═══ RECORDS TO PROCESS

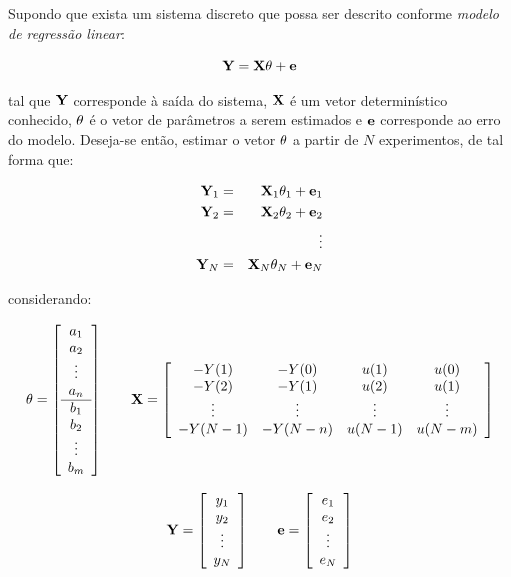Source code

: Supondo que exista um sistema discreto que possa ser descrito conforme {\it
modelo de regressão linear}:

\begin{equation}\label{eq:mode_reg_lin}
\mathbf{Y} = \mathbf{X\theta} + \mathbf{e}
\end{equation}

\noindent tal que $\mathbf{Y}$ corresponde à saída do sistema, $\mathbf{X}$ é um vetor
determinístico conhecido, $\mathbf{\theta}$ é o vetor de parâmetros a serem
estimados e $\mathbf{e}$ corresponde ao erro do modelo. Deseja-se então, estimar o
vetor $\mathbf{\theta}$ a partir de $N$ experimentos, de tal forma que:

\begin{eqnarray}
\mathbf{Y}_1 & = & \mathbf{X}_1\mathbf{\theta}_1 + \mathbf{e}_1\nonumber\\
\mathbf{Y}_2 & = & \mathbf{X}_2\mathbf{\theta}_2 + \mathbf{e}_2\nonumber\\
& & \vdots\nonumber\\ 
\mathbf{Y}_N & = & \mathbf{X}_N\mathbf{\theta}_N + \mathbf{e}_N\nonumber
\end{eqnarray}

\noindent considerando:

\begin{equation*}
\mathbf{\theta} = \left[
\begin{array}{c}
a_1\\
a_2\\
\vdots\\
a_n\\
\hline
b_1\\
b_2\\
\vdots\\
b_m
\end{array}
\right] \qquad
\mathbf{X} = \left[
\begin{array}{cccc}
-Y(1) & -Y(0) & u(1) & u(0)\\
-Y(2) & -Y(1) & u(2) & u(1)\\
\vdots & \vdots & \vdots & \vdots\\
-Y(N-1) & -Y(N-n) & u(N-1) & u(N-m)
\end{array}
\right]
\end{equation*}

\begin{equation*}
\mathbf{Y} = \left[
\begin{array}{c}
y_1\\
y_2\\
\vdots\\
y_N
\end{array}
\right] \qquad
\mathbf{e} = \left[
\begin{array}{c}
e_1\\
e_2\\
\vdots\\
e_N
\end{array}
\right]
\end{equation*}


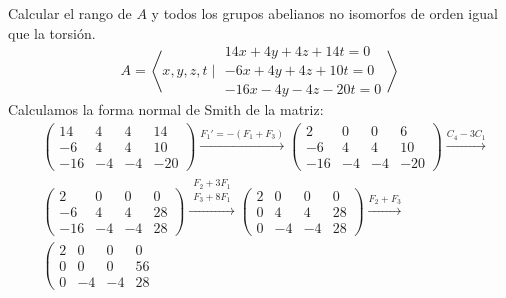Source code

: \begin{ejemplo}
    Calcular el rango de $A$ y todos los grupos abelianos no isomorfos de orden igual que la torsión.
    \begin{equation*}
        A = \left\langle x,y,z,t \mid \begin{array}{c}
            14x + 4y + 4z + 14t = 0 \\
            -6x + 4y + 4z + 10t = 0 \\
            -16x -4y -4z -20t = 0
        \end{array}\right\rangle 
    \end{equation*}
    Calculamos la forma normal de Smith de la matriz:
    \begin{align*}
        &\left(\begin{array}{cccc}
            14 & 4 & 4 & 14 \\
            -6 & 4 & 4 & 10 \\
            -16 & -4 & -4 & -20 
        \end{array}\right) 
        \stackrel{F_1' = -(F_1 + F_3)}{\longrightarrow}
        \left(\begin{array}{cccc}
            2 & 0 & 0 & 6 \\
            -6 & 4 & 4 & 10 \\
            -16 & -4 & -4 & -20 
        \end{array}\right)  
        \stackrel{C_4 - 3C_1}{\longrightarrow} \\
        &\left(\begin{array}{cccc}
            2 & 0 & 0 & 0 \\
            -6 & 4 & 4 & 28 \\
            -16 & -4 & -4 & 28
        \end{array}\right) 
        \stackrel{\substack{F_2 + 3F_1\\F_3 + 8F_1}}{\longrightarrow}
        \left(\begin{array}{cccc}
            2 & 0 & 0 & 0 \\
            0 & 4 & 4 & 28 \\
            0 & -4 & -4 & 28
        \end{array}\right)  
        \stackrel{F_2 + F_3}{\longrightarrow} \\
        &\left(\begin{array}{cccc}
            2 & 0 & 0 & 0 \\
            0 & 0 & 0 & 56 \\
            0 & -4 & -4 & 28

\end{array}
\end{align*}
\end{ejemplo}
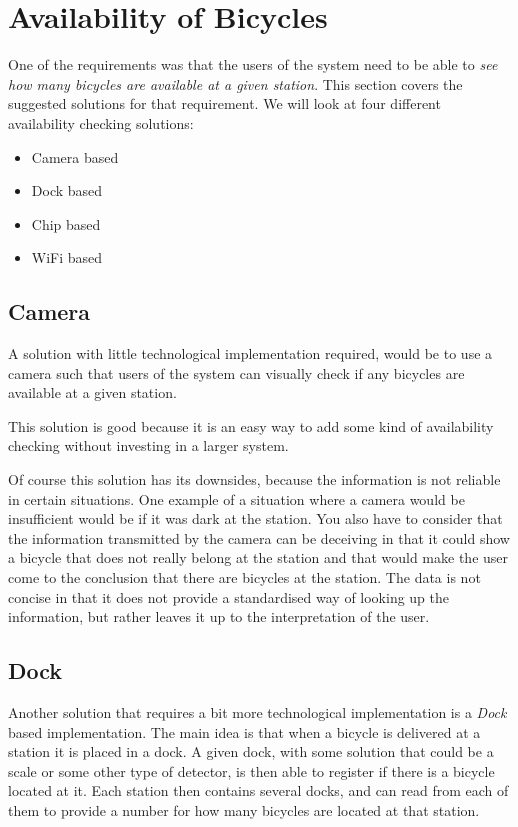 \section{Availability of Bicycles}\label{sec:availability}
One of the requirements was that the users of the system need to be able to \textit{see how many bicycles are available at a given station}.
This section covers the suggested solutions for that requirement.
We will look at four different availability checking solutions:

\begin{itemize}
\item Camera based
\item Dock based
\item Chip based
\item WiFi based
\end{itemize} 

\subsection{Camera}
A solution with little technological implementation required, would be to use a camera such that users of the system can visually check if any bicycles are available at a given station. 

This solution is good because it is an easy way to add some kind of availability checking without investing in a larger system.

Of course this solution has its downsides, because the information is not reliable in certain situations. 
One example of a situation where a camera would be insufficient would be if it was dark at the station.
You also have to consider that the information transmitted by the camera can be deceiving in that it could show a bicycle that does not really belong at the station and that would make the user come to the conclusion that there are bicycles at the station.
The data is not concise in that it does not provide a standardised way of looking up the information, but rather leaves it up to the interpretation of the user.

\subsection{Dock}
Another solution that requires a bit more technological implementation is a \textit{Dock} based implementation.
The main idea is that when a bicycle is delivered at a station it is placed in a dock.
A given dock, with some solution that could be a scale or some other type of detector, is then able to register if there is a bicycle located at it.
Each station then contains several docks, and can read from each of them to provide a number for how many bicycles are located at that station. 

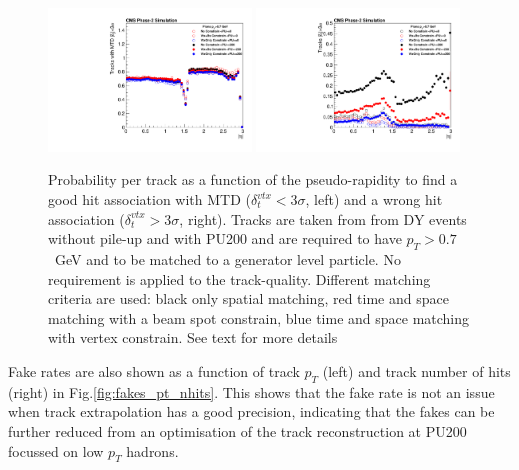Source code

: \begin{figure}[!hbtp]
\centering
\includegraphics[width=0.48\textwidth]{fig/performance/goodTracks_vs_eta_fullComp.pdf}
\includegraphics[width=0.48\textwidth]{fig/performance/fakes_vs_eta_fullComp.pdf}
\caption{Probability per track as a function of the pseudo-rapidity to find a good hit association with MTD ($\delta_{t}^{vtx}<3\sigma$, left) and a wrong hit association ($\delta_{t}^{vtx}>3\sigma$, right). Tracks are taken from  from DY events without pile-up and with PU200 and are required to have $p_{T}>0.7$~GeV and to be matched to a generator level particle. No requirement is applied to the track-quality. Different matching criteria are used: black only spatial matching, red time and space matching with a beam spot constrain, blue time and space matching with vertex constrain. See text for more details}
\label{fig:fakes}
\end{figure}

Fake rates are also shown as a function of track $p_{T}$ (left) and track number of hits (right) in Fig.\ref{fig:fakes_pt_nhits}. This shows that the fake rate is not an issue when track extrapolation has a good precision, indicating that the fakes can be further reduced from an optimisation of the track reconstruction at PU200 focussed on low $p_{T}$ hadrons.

══════

§ ABOUT THIS EXERCISE: The answer is those lines of the material above that run from the one containing "parâmetros a serem" up to and including the one containing "A = \left\langle", restated exactly and without images.

§ EXERCISE SOLUTION:
determinístico conhecido, $\mathbf{\theta}$ é o vetor de parâmetros a serem
estimados e $\mathbf{e}$ corresponde ao erro do modelo. Deseja-se então, estimar o
vetor $\mathbf{\theta}$ a partir de $N$ experimentos, de tal forma que:

\begin{eqnarray}
\mathbf{Y}_1 & = & \mathbf{X}_1\mathbf{\theta}_1 + \mathbf{e}_1\nonumber\\
\mathbf{Y}_2 & = & \mathbf{X}_2\mathbf{\theta}_2 + \mathbf{e}_2\nonumber\\
& & \vdots\nonumber\\ 
\mathbf{Y}_N & = & \mathbf{X}_N\mathbf{\theta}_N + \mathbf{e}_N\nonumber
\end{eqnarray}

\noindent considerando:

\begin{equation*}
\mathbf{\theta} = \left[
\begin{array}{c}
a_1\\
a_2\\
\vdots\\
a_n\\
\hline
b_1\\
b_2\\
\vdots\\
b_m
\end{array}
\right] \qquad
\mathbf{X} = \left[
\begin{array}{cccc}
-Y(1) & -Y(0) & u(1) & u(0)\\
-Y(2) & -Y(1) & u(2) & u(1)\\
\vdots & \vdots & \vdots & \vdots\\
-Y(N-1) & -Y(N-n) & u(N-1) & u(N-m)
\end{array}
\right]
\end{equation*}

\begin{equation*}
\mathbf{Y} = \left[
\begin{array}{c}
y_1\\
y_2\\
\vdots\\
y_N
\end{array}
\right] \qquad
\mathbf{e} = \left[
\begin{array}{c}
e_1\\
e_2\\
\vdots\\
e_N
\end{array}
\right]
\end{equation*}


Source code

: \begin{ejemplo}
    Calcular el rango de $A$ y todos los grupos abelianos no isomorfos de orden igual que la torsión.
    \begin{equation*}
        A = \left\langle x,y,z,t \mid \begin{array}{c}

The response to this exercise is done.